Personal information
- Full name: Julia Morales Clark
- Nickname: Mrs. Astros
- Born: April 12, 1985 (age 41) Crandall, Texas, U.S.
- Education: University of Texas
- Occupation(s): Sports reporter and anchor
- Employer: Space City Home Network
- Agent: Orbit
- Website: http://juliamorales.com/

= Julia Morales =

American journalist (born 1985)

Julia Morales Clark (born April 12, 1985) is an American sports anchor and reporter for Space City Home Network as well as the Houston Astros' sideline reporter, pregame and post game talk show star. She is in her 9th season of broadcasting for the Astros and Rockets. Prior to taking her job with Space City Home Network, she was a reporter for Time Warner Cable News. During her time, she broadcast big events including the Super Bowl, NBA Finals, and the World Series.

Before working for AT&T SportsNet Southwest, Morales spent time as a reporter at KTEN-TV in Sherman, Texas, KYTX CBS 19 in Tyler, Texas, and Your News Now in Austin, Texas. Morales is a graduate of the University of Texas, where she was a member of the Pom spirit group. She was on the sidelines for the Longhorns' national championship win in Pasadena in 2006.

On May 13, 2024, in a game between the Houston Astros and the Oakland Athletics, Morales and Jenny Cavnar became the first two women to do the play-by-play on television for the same Major League Baseball game.

== Personal life ==
A native of Crandall, Texas, Morales spent two years as a member of the Kilgore College Rangerettes before graduating from the University of Texas at Austin.

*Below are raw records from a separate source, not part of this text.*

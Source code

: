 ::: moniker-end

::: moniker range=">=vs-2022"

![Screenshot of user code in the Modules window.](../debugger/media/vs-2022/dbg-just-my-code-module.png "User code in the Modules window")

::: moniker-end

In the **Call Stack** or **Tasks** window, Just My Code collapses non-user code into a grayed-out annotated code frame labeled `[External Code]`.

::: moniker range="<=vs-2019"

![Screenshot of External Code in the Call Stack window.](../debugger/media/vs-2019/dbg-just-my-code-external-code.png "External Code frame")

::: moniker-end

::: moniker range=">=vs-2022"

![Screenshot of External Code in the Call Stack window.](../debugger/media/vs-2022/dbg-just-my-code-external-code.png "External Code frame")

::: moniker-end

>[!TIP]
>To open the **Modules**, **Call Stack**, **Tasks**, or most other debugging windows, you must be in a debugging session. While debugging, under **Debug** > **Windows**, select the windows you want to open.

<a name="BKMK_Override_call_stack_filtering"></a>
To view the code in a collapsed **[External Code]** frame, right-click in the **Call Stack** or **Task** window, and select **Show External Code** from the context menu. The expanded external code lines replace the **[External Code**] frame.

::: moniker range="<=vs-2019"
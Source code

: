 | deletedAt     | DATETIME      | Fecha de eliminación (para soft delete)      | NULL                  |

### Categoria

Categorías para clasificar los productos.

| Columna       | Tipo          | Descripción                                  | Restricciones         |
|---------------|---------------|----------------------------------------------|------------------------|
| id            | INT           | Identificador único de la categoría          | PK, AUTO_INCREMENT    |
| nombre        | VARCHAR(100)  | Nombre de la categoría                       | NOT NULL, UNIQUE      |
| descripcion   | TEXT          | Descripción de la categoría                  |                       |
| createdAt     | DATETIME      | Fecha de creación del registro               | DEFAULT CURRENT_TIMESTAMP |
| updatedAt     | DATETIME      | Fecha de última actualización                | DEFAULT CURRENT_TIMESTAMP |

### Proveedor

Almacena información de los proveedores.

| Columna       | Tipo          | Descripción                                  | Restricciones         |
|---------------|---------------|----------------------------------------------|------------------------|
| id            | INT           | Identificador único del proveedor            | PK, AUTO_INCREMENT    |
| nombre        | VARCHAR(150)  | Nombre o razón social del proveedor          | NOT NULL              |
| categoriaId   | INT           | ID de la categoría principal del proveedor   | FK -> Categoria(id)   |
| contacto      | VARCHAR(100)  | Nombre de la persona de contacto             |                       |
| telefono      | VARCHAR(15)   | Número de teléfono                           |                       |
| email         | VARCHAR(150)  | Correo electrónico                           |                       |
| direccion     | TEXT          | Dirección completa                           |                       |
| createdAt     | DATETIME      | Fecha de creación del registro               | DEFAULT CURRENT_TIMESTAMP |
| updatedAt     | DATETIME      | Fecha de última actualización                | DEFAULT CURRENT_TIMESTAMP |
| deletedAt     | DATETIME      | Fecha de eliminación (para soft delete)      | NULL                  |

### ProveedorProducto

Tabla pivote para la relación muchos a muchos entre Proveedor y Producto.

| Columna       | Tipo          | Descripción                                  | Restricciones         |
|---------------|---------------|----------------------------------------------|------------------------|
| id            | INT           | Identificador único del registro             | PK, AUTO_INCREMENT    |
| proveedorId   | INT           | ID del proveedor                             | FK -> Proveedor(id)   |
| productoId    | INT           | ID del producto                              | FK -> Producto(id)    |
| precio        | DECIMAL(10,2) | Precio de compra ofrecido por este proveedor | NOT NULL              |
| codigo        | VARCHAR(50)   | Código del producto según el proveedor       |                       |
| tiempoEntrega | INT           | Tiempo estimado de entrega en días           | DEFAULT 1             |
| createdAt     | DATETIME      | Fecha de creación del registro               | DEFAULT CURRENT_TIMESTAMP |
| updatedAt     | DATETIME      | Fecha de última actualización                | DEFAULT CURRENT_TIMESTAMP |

She is the daughter of Victor M. Morales, 1996 Democratic nominee for U.S. Senate in Texas.
 Through her father she is of Mexican descent. She has a brother, the actor and dancer Jesse Morales.

She is married to former MLB player Matt Clark, and is the daughter-in-law of former pitcher Terry Clark through this marriage.The two were together for five years before they decided to get married in November 2015.